PROBLEM TO WORK ON: Search the records for the string "shanghai", then copy each line where it appears.

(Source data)
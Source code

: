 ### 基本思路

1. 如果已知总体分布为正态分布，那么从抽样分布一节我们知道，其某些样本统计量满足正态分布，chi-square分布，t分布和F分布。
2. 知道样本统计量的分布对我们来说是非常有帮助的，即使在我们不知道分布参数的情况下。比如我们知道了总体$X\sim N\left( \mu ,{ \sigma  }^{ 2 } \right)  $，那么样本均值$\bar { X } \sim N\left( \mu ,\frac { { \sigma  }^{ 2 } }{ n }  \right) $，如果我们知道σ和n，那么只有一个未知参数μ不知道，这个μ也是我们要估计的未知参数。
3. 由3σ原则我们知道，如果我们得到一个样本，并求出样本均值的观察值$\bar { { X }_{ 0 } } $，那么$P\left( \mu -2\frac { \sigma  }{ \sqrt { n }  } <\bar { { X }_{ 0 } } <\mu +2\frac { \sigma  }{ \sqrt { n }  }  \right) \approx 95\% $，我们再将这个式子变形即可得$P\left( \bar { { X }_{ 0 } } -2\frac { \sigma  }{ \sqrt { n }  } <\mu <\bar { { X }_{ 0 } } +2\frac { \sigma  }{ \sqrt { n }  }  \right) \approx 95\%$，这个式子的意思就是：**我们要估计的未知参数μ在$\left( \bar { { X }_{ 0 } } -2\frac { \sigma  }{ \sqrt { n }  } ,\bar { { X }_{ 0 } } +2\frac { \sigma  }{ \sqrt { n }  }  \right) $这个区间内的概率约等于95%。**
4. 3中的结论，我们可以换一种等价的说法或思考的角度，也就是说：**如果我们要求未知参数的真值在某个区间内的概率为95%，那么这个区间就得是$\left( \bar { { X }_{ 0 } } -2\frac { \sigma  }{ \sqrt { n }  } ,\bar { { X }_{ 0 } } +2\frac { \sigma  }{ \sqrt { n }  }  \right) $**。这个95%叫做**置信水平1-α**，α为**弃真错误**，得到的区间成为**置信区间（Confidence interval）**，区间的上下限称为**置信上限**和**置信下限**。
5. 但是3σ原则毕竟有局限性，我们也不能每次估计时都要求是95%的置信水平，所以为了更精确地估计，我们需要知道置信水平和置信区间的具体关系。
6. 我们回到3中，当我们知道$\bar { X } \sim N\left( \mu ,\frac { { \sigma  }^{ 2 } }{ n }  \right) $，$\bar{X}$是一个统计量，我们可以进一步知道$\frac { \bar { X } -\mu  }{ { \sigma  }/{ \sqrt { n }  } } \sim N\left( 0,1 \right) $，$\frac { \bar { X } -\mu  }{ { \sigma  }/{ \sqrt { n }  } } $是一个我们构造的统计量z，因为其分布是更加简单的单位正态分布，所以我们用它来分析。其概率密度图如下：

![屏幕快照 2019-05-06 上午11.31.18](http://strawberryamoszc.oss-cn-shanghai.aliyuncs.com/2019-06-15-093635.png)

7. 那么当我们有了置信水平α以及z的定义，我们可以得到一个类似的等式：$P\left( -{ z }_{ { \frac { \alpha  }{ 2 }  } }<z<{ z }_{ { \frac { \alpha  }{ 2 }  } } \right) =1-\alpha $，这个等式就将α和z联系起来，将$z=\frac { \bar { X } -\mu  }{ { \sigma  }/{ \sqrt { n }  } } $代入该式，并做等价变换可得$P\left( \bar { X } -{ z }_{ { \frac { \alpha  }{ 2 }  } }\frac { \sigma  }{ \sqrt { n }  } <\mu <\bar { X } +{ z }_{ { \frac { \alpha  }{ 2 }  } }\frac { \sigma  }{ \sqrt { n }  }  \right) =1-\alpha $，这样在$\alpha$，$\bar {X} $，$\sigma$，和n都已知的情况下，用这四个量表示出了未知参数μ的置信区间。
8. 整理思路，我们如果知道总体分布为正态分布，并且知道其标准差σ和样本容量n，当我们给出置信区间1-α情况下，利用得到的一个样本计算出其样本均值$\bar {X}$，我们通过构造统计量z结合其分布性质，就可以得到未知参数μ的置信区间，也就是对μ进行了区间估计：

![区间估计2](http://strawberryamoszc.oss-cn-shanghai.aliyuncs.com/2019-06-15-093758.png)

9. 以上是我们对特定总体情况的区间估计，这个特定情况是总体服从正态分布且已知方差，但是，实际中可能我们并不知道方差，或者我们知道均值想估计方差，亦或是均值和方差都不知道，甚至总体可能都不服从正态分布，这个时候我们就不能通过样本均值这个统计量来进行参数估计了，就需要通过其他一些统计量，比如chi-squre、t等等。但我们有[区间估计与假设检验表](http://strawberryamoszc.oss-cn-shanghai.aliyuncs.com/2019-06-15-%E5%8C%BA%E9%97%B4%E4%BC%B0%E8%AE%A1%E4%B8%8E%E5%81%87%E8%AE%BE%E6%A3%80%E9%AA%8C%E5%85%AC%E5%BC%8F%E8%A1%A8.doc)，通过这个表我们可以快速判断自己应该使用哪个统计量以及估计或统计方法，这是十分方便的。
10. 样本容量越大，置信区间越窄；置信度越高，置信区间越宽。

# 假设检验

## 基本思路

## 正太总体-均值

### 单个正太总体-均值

SOLUTION TO THIS EXERCISE:
![屏幕快照 2019-05-06 上午11.31.18](http://strawberryamoszc.oss-cn-shanghai.aliyuncs.com/2019-06-15-093635.png)
![区间估计2](http://strawberryamoszc.oss-cn-shanghai.aliyuncs.com/2019-06-15-093758.png)
9. 以上是我们对特定总体情况的区间估计，这个特定情况是总体服从正态分布且已知方差，但是，实际中可能我们并不知道方差，或者我们知道均值想估计方差，亦或是均值和方差都不知道，甚至总体可能都不服从正态分布，这个时候我们就不能通过样本均值这个统计量来进行参数估计了，就需要通过其他一些统计量，比如chi-squre、t等等。但我们有[区间估计与假设检验表](http://strawberryamoszc.oss-cn-shanghai.aliyuncs.com/2019-06-15-%E5%8C%BA%E9%97%B4%E4%BC%B0%E8%AE%A1%E4%B8%8E%E5%81%87%E8%AE%BE%E6%A3%80%E9%AA%8C%E5%85%AC%E5%BC%8F%E8%A1%A8.doc)，通过这个表我们可以快速判断自己应该使用哪个统计量以及估计或统计方法，这是十分方便的。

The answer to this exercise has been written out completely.